Stored data

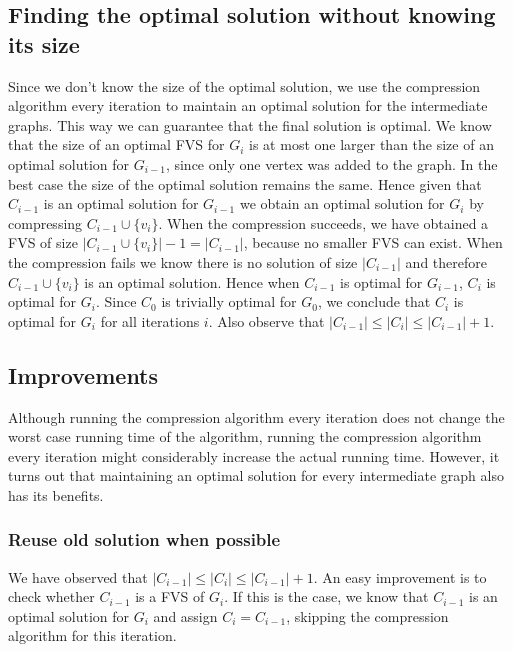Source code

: \subsection{Finding the optimal solution without knowing its size} \label{sec:noK}
Since we don't know the size of the
optimal solution, we use the compression algorithm every iteration to maintain an optimal solution for the intermediate
graphs. This way we can guarantee that the final solution is optimal. We know that the size of an optimal FVS for $G_i$
is at most one larger than the size of an optimal solution for $G_{i-1}$, since only one vertex was added to the graph.
In the best case the size of the optimal solution remains the same. Hence given that $C_{i-1}$ is an optimal solution
for $G_{i-1}$ we obtain an optimal solution for $G_i$ by compressing $C_{i-1} \cup \{v_i\}$. When the compression
succeeds, we have obtained a FVS of size $|C_{i-1} \cup \{v_i\}|-1 = |C_{i-1}|$, because no smaller FVS can exist. When
the compression fails we know there is no solution of size $|C_{i-1}|$ and therefore $C_{i-1} \cup \{v_i\}$ is an
optimal solution. Hence when $C_{i-1}$ is optimal for $G_{i-1}$, $C_i$ is optimal for $G_i$. Since $C_0$ is trivially
optimal for $G_0$, we conclude that $C_i$ is optimal for $G_i$ for all iterations $i$. Also observe that $|C_{i-1}| \leq
|C_i| \leq |C_{i-1}|+1$.

\subsection{Improvements}
Although running the compression algorithm every iteration does not change the worst case
running time of the algorithm, running the compression algorithm every iteration might considerably increase the actual
running time. However, it turns out that maintaining an optimal solution for every intermediate graph also has its
benefits. 

\subsubsection{Reuse old solution when possible}
We have observed that $|C_{i-1}| \leq |C_i| \leq |C_{i-1}|+1$. An easy
improvement is to check whether $C_{i-1}$ is a FVS of $G_i$. If this is the case, we know that $C_{i-1}$ is an optimal
solution for $G_i$ and assign $C_i = C_{i-1}$, skipping the compression algorithm for this iteration.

*TASK TO CARRY OUT:*
Your answer should consist of each line above in which "size" appears.

*SOLUTION FOR THIS EXERCISE:*
: \subsection{Finding the optimal solution without knowing its size} \label{sec:noK}
Since we don't know the size of the
graphs. This way we can guarantee that the final solution is optimal. We know that the size of an optimal FVS for $G_i$
is at most one larger than the size of an optimal solution for $G_{i-1}$, since only one vertex was added to the graph.
In the best case the size of the optimal solution remains the same. Hence given that $C_{i-1}$ is an optimal solution
succeeds, we have obtained a FVS of size $|C_{i-1} \cup \{v_i\}|-1 = |C_{i-1}|$, because no smaller FVS can exist. When
the compression fails we know there is no solution of size $|C_{i-1}|$ and therefore $C_{i-1} \cup \{v_i\}$ is an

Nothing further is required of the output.